→ **WHAT YOU NEED TO DO**
Keep the wording of every entry intact in your copy, and omit the pictures.
BEGIN DATA EXTRACTS
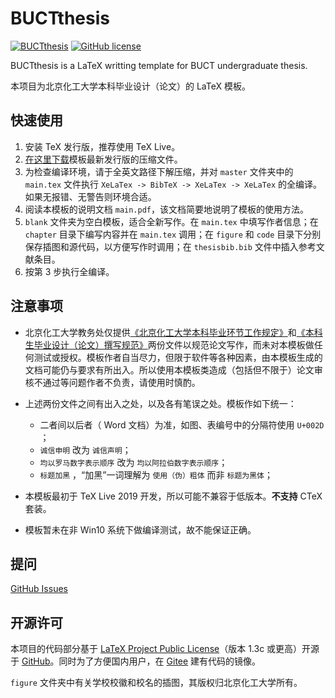 # BUCTthesis

[![BUCTthesis](https://img.shields.io/badge/BUCTthesis-LaTeX-blue)](https://github.com/Miracle0565/BUCTthesis)
[![GitHub license](https://img.shields.io/github/license/Miracle0565/BUCTthesis)](https://github.com/Miracle0565/BUCTthesis/blob/master/LICENSE)

BUCTthesis is a LaTeX writting template for BUCT undergraduate thesis.

本项目为北京化工大学本科毕业设计（论文）的 LaTeX 模板。

## 快速使用

1. 安装 TeX 发行版，推荐使用 TeX Live。
2. [在这里下载](https://github.com/Miracle0565/BUCTthesis/releases)模板最新发行版的压缩文件。
3. 为检查编译环境，请于全英文路径下解压缩，并对 `master` 文件夹中的  `main.tex` 文件执行 `XeLaTex -> BibTeX -> XeLaTex -> XeLaTex` 的全编译。如果无报错、无警告则环境合适。
4. 阅读本模板的说明文档 `main.pdf`，该文档简要地说明了模板的使用方法。
5. `blank` 文件夹为空白模板，适合全新写作。在 `main.tex` 中填写作者信息；在 `chapter` 目录下编写内容并在 `main.tex` 调用；在 `figure` 和 `code` 目录下分别保存插图和源代码，以方便写作时调用；在 `thesisbib.bib` 文件中插入参考文献条目。
6. 按第 3 步执行全编译。

## 注意事项

- 北京化工大学教务处仅提供[《北京化工大学本科毕业环节工作规定》](https://jiaowuchu.buct.edu.cn/2019/0222/c515a22047/page.htm)和[《本科生毕业设计（论文）撰写规范》](https://jiaowuchu.buct.edu.cn/2018/1009/c515a22046/page.htm)两份文件以规范论文写作，而未对本模板做任何测试或授权。模板作者自当尽力，但限于软件等各种因素，由本模板生成的文档可能仍与要求有所出入。所以使用本模板类造成（包括但不限于）论文审核不通过等问题作者不负责，请使用时慎酌。

- 上述两份文件之间有出入之处，以及各有笔误之处。模板作如下统一：
    - 二者间以后者（ Word 文档）为准，如图、表编号中的分隔符使用 `U+002D` ；
    - `诚信申明` 改为 `诚信声明`；
    - `均以罗马数字表示顺序` 改为 `均以阿拉伯数字表示顺序`；
    - `标题加黑` ，“加黑”一词理解为 `使用（伪）粗体` 而非 `标题为黑体`；

- 本模板最初于 TeX Live 2019 开发，所以可能不兼容于低版本。**不支持** CTeX 套装。
- 模板暂未在非 Win10 系统下做编译测试，故不能保证正确。

## 提问

[GitHub Issues](https://github.com/Miracle0565/BUCTthesis/issues)

## 开源许可

本项目的代码部分基于  [LaTeX Project Public License](http://www.latex-project.org/lppl.txt)（版本 1.3c 或更高）开源于 [GitHub](https://github.com/Miracle0565/BUCTthesis)。同时为了方便国内用户，在 [Gitee](https://gitee.com/Miracle0565/BUCTthesis) 建有代码的镜像。

`figure` 文件夹中有关学校校徽和校名的插图，其版权归北京化工大学所有。
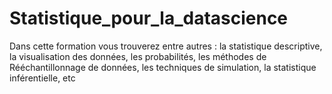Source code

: # Statistique_pour_la_datascience
Dans cette formation vous trouverez entre autres : la statistique descriptive, la visualisation des données, les probabilités, les méthodes de Rééchantillonnage de données, les techniques de simulation,  la statistique inférentielle, etc
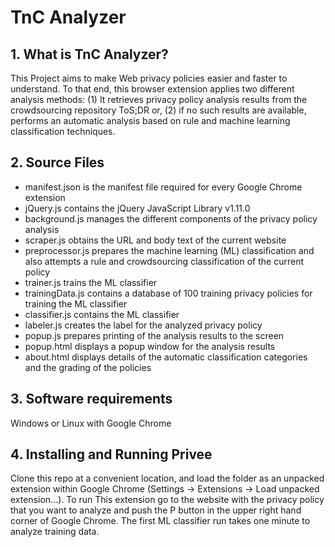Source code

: # TnC Analyzer

## 1. What is TnC Analyzer?

This Project aims to make Web privacy policies easier and faster to understand. To that end, this browser extension applies two different analysis methods: (1) It retrieves privacy policy analysis results from the crowdsourcing repository ToS;DR or, (2) if no such results are available, performs an automatic analysis based on rule and machine learning classification techniques.

## 2. Source Files

- manifest.json is the manifest file required for every Google Chrome extension
- jQuery.js contains the jQuery JavaScript Library v1.11.0
- background.js manages the different components of the privacy policy analysis
- scraper.js obtains the URL and body text of the current website
- preprocessor.js prepares the machine learning (ML) classification and also attempts a rule and crowdsourcing classification of the current policy
- trainer.js trains the ML classifier
- trainingData.js contains a database of 100 training privacy policies for training the ML classifier
- classifier.js contains the ML classifier
- labeler.js creates the label for the analyzed privacy policy
- popup.js prepares printing of the analysis results to the screen
- popup.html displays a popup window for the analysis results
- about.html displays details of the automatic classification categories and the grading of the policies

## 3. Software requirements

Windows or Linux with Google Chrome

## 4. Installing and Running Privee

Clone this repo at a convenient location, and load the folder as an unpacked extension within Google Chrome (Settings -> Extensions -> Load unpacked extension...). To run This extension go to the website with the privacy policy that you want to analyze and push the P button in the upper right hand corner of Google Chrome. The first ML classifier run takes one minute to analyze training data.
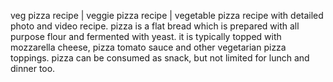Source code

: veg pizza recipe | veggie pizza recipe | vegetable pizza recipe with detailed photo and video recipe. pizza is a flat bread which is prepared with all purpose flour and fermented with yeast. it is typically topped with mozzarella cheese, pizza tomato sauce and other vegetarian pizza toppings. pizza can be consumed as snack, but not limited for lunch and dinner too.
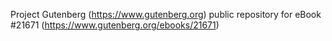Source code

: Project Gutenberg (https://www.gutenberg.org) public repository for eBook #21671 (https://www.gutenberg.org/ebooks/21671)
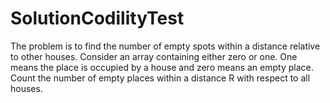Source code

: # SolutionCodilityTest
The problem is to find the number of empty spots within a distance relative to other houses. Consider an array containing either zero or one. One means the place is occupied by a house and zero means an empty place. Count the number of empty places within a distance R with respect to all houses.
END DATA EXTRACTS
→ **OUTPUT OF THE TASK**
 # BUCTthesis

[![BUCTthesis](https://img.shields.io/badge/BUCTthesis-LaTeX-blue)](https://github.com/Miracle0565/BUCTthesis)
[![GitHub license](https://img.shields.io/github/license/Miracle0565/BUCTthesis)](https://github.com/Miracle0565/BUCTthesis/blob/master/LICENSE)

BUCTthesis is a LaTeX writting template for BUCT undergraduate thesis.

本项目为北京化工大学本科毕业设计（论文）的 LaTeX 模板。

## 快速使用

1. 安装 TeX 发行版，推荐使用 TeX Live。
2. [在这里下载](https://github.com/Miracle0565/BUCTthesis/releases)模板最新发行版的压缩文件。
3. 为检查编译环境，请于全英文路径下解压缩，并对 `master` 文件夹中的  `main.tex` 文件执行 `XeLaTex -> BibTeX -> XeLaTex -> XeLaTex` 的全编译。如果无报错、无警告则环境合适。
4. 阅读本模板的说明文档 `main.pdf`，该文档简要地说明了模板的使用方法。
5. `blank` 文件夹为空白模板，适合全新写作。在 `main.tex` 中填写作者信息；在 `chapter` 目录下编写内容并在 `main.tex` 调用；在 `figure` 和 `code` 目录下分别保存插图和源代码，以方便写作时调用；在 `thesisbib.bib` 文件中插入参考文献条目。
6. 按第 3 步执行全编译。

## 注意事项

- 北京化工大学教务处仅提供[《北京化工大学本科毕业环节工作规定》](https://jiaowuchu.buct.edu.cn/2019/0222/c515a22047/page.htm)和[《本科生毕业设计（论文）撰写规范》](https://jiaowuchu.buct.edu.cn/2018/1009/c515a22046/page.htm)两份文件以规范论文写作，而未对本模板做任何测试或授权。模板作者自当尽力，但限于软件等各种因素，由本模板生成的文档可能仍与要求有所出入。所以使用本模板类造成（包括但不限于）论文审核不通过等问题作者不负责，请使用时慎酌。

- 上述两份文件之间有出入之处，以及各有笔误之处。模板作如下统一：
    - 二者间以后者（ Word 文档）为准，如图、表编号中的分隔符使用 `U+002D` ；
    - `诚信申明` 改为 `诚信声明`；
    - `均以罗马数字表示顺序` 改为 `均以阿拉伯数字表示顺序`；
    - `标题加黑` ，“加黑”一词理解为 `使用（伪）粗体` 而非 `标题为黑体`；

- 本模板最初于 TeX Live 2019 开发，所以可能不兼容于低版本。**不支持** CTeX 套装。
- 模板暂未在非 Win10 系统下做编译测试，故不能保证正确。

## 提问

[GitHub Issues](https://github.com/Miracle0565/BUCTthesis/issues)

## 开源许可

本项目的代码部分基于  [LaTeX Project Public License](http://www.latex-project.org/lppl.txt)（版本 1.3c 或更高）开源于 [GitHub](https://github.com/Miracle0565/BUCTthesis)。同时为了方便国内用户，在 [Gitee](https://gitee.com/Miracle0565/BUCTthesis) 建有代码的镜像。

`figure` 文件夹中有关学校校徽和校名的插图，其版权归北京化工大学所有。
Source code

: # Statistique_pour_la_datascience
Dans cette formation vous trouverez entre autres : la statistique descriptive, la visualisation des données, les probabilités, les méthodes de Rééchantillonnage de données, les techniques de simulation,  la statistique inférentielle, etc
Source code

: # TnC Analyzer

## 1. What is TnC Analyzer?

This Project aims to make Web privacy policies easier and faster to understand. To that end, this browser extension applies two different analysis methods: (1) It retrieves privacy policy analysis results from the crowdsourcing repository ToS;DR or, (2) if no such results are available, performs an automatic analysis based on rule and machine learning classification techniques.

## 2. Source Files

- manifest.json is the manifest file required for every Google Chrome extension
- jQuery.js contains the jQuery JavaScript Library v1.11.0
- background.js manages the different components of the privacy policy analysis
- scraper.js obtains the URL and body text of the current website
- preprocessor.js prepares the machine learning (ML) classification and also attempts a rule and crowdsourcing classification of the current policy
- trainer.js trains the ML classifier
- trainingData.js contains a database of 100 training privacy policies for training the ML classifier
- classifier.js contains the ML classifier
- labeler.js creates the label for the analyzed privacy policy
- popup.js prepares printing of the analysis results to the screen
- popup.html displays a popup window for the analysis results
- about.html displays details of the automatic classification categories and the grading of the policies

## 3. Software requirements

Windows or Linux with Google Chrome

## 4. Installing and Running Privee

Clone this repo at a convenient location, and load the folder as an unpacked extension within Google Chrome (Settings -> Extensions -> Load unpacked extension...). To run This extension go to the website with the privacy policy that you want to analyze and push the P button in the upper right hand corner of Google Chrome. The first ML classifier run takes one minute to analyze training data.
Source code

: veg pizza recipe | veggie pizza recipe | vegetable pizza recipe with detailed photo and video recipe. pizza is a flat bread which is prepared with all purpose flour and fermented with yeast. it is typically topped with mozzarella cheese, pizza tomato sauce and other vegetarian pizza toppings. pizza can be consumed as snack, but not limited for lunch and dinner too.
Source code

: Project Gutenberg (https://www.gutenberg.org) public repository for eBook #21671 (https://www.gutenberg.org/ebooks/21671)
Source code

: # SolutionCodilityTest
The problem is to find the number of empty spots within a distance relative to other houses. Consider an array containing either zero or one. One means the place is occupied by a house and zero means an empty place. Count the number of empty places within a distance R with respect to all houses.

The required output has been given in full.